Sport / Cricket

Heinz Schenk
2 minute read
10 Mar 2017
7:43 am

Keshav Maharaj prospers on old-fashioned day of Test cricket

Heinz Schenk

The Proteas spinner bags a maiden 'five-for' as an evacuation for a fire alarm provides some drama in the first Test against New Zealand.

It was a good day for Keshav Maharaj.

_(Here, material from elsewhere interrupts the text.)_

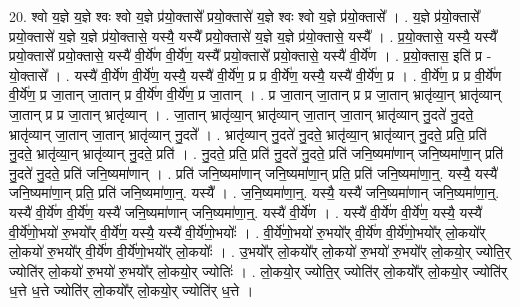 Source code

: \documentclass[17pt]{extarticle}
\begin{document}
20. श्वो य॒ज्ञे य॒ज्ञे श्वः श्वो य॒ज्ञे प्र॑यो॒क्तासे᳚ प्रयो॒क्तासे॑ य॒ज्ञे श्वः श्वो य॒ज्ञे प्र॑यो॒क्तासे᳚ । . य॒ज्ञे प्र॑यो॒क्तासे᳚ प्रयो॒क्तासे॑ य॒ज्ञे य॒ज्ञे प्र॑यो॒क्तासे॒ यस्यै॒ यस्यै᳚ प्रयो॒क्तासे॑ य॒ज्ञे य॒ज्ञे प्र॑यो॒क्तासे॒ यस्यै᳚ । . प्र॒यो॒क्तासे॒ यस्यै॒ यस्यै᳚ प्रयो॒क्तासे᳚ प्रयो॒क्तासे॒ यस्यै॑ वी॒र्ये॑ण वी॒र्ये॑ण॒ यस्यै᳚ प्रयो॒क्तासे᳚ प्रयो॒क्तासे॒ यस्यै॑ वी॒र्ये॑ण । . प्र॒यो॒क्तास॒ इति॑ प्र - यो॒क्तासे᳚ । . यस्यै॑ वी॒र्ये॑ण वी॒र्ये॑ण॒ यस्यै॒ यस्यै॑ वी॒र्ये॑ण॒ प्र प्र वी॒र्ये॑ण॒ यस्यै॒ यस्यै॑ वी॒र्ये॑ण॒ प्र । . वी॒र्ये॑ण॒ प्र प्र वी॒र्ये॑ण वी॒र्ये॑ण॒ प्र जा॒तान् जा॒तान् प्र वी॒र्ये॑ण वी॒र्ये॑ण॒ प्र जा॒तान् । . प्र जा॒तान् जा॒तान् प्र प्र जा॒तान् भ्रातृ॑व्या॒न् भ्रातृ॑व्यान् जा॒तान् प्र प्र जा॒तान् भ्रातृ॑व्यान् । . जा॒तान् भ्रातृ॑व्या॒न् भ्रातृ॑व्यान् जा॒तान् जा॒तान् भ्रातृ॑व्यान् नु॒दते॑ नु॒दते॒ भ्रातृ॑व्यान् जा॒तान् जा॒तान् भ्रातृ॑व्यान् नु॒दते᳚ । . भ्रातृ॑व्यान् नु॒दते॑ नु॒दते॒ भ्रातृ॑व्या॒न् भ्रातृ॑व्यान् नु॒दते॒ प्रति॒ प्रति॑ नु॒दते॒ भ्रातृ॑व्या॒न् भ्रातृ॑व्यान् नु॒दते॒ प्रति॑ । . नु॒दते॒ प्रति॒ प्रति॑ नु॒दते॑ नु॒दते॒ प्रति॑ जनि॒ष्यमा॑णान् जनि॒ष्यमा॑णा॒न् प्रति॑ नु॒दते॑ नु॒दते॒ प्रति॑ जनि॒ष्यमा॑णान् । . प्रति॑ जनि॒ष्यमा॑णान् जनि॒ष्यमा॑णा॒न् प्रति॒ प्रति॑ जनि॒ष्यमा॑णा॒न्॒. यस्यै॒ यस्यै॑ जनि॒ष्यमा॑णा॒न् प्रति॒ प्रति॑ जनि॒ष्यमा॑णा॒न्॒. यस्यै᳚ । . ज॒नि॒ष्यमा॑णा॒न्॒. यस्यै॒ यस्यै॑ जनि॒ष्यमा॑णान् जनि॒ष्यमा॑णा॒न्॒. यस्यै॑ वी॒र्ये॑ण वी॒र्ये॑ण॒ यस्यै॑ जनि॒ष्यमा॑णान् जनि॒ष्यमा॑णा॒न्॒. यस्यै॑ वी॒र्ये॑ण । . यस्यै॑ वी॒र्ये॑ण वी॒र्ये॑ण॒ यस्यै॒ यस्यै॑ वी॒र्ये॑णो॒भयो॑ रु॒भयो᳚र् वी॒र्ये॑ण॒ यस्यै॒ यस्यै॑ वी॒र्ये॑णो॒भयोः᳚ । . वी॒र्ये॑णो॒भयो॑ रु॒भयो᳚र् वी॒र्ये॑ण वी॒र्ये॑णो॒भयो᳚र् लो॒कयो᳚र् लो॒कयो॑ रु॒भयो᳚र् वी॒र्ये॑ण वी॒र्ये॑णो॒भयो᳚र् लो॒कयोः᳚ । . उ॒भयो᳚र् लो॒कयो᳚र् लो॒कयो॑ रु॒भयो॑ रु॒भयो᳚र् लो॒कयो॒र् ज्योति॒र् ज्योति॑र् लो॒कयो॑ रु॒भयो॑ रु॒भयो᳚र् लो॒कयो॒र् ज्योतिः॑ । . लो॒कयो॒र् ज्योति॒र् ज्योति॑र् लो॒कयो᳚र् लो॒कयो॒र् ज्योति॑र् ध॒त्ते ध॒त्ते ज्योति॑र् लो॒कयो᳚र् लो॒कयो॒र् ज्योति॑र् ध॒त्ते । \newline
\end{document}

Photo: Dianne Manson/Getty Images.

On paper, Friday’s third day’s play in the first Test between the Proteas and New Zealand in Dunedin looked rather dull.

The going was definitely slow.

Yet, in an era where spectators (and even some players) look for instant satisfaction, this match is a throwback to a previous age.

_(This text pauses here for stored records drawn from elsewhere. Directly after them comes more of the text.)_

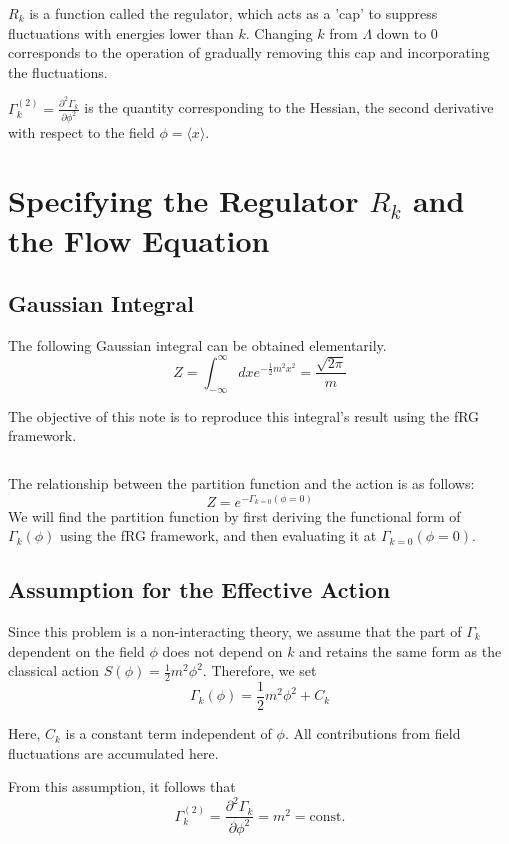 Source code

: \documentclass[uplatex,a4j,12pt,dvipdfmx]{jsarticle}
\begin{document}
$R_{k}$ is a function called the regulator,
which acts as a 'cap' to suppress fluctuations with energies lower than $k$.
Changing $k$ from $\Lambda$ down to $0$ corresponds to the operation
of gradually removing this cap and incorporating the fluctuations.

$\Gamma^{(2)}_{k} = \frac{\partial^{2} \Gamma_{k}}{\partial \phi^{2}}$
is the quantity corresponding to the Hessian,
the second derivative with respect to the field $\phi = \langle x \rangle$.

\section{Specifying the Regulator $R_{k}$ and the Flow Equation}

\subsection{Gaussian Integral}

The following Gaussian integral can be obtained elementarily.
\[
    Z =
    \int^{\infty}_{- \infty} dx e^{ -\frac{1}{2} m^{2} x^{2} }
    =
    \frac{ \sqrt{2 \pi} }{ m }
\]

The objective of this note is to reproduce this integral's result using the fRG framework.

${}$

The relationship between the partition function and the action is as follows:
\[
    Z = e^{-\Gamma_{k=0}(\phi=0)}
\]
We will find the partition function by first deriving the functional form of $\Gamma_{k} (\phi)$
using the fRG framework, and then evaluating it at $\Gamma_{k=0}(\phi=0)$.

\subsection{Assumption for the Effective Action}

Since this problem is a non-interacting theory,
we assume that the part of $\Gamma_k$ dependent on the field $\phi$ does not depend on $k$
and retains the same form as the classical action $S(\phi)=\frac{1}{2} m^{2} \phi^{2}$.
Therefore, we set
\[
    \Gamma_{k} (\phi) = \frac{1}{2} m^{2} \phi^{2} + C_{k}
\]

Here, $C_k$ is a constant term independent of $\phi$.
All contributions from field fluctuations are accumulated here.

From this assumption, it follows that
\[
    \Gamma^{(2)}_{k}
    =
    \frac{\partial^{2} \Gamma_{k}}{\partial \phi^{2}}
    =
    m^{2}
    =
    \mathrm{const.}
\]
\end{document}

This is what Test cricket really is about – a tough, even battle between bat and ball.

And, if some couldn’t quite appreciate that, there was some drama of another kind.

Play had to be stopped for 20 minutes in the final session after the ground had to be evacuated due to a fire alarm going off.

Authorities quickly determined that steam from an unknown origin had set off the alarm in the grandstand.

Because the University Oval is part of a complex – much like Tuks’ LC de Villiers compound – it was reasonably easy to evacuate the 3 300 spectators from the ground.

The players were actually loitering on the field.

No threat was determined and neither was there any damage as play resumed quickly.

The Proteas’ bowling was far more disciplined after an iffy previous day as they restricted New Zealand to 341, giving them a lead of 33.

By the close of play, South Africa had wiped out that deficit and reached 38/1. They will have the advantage of setting a total for the Kiwis to try to chase down on a challenging surface in the final innings.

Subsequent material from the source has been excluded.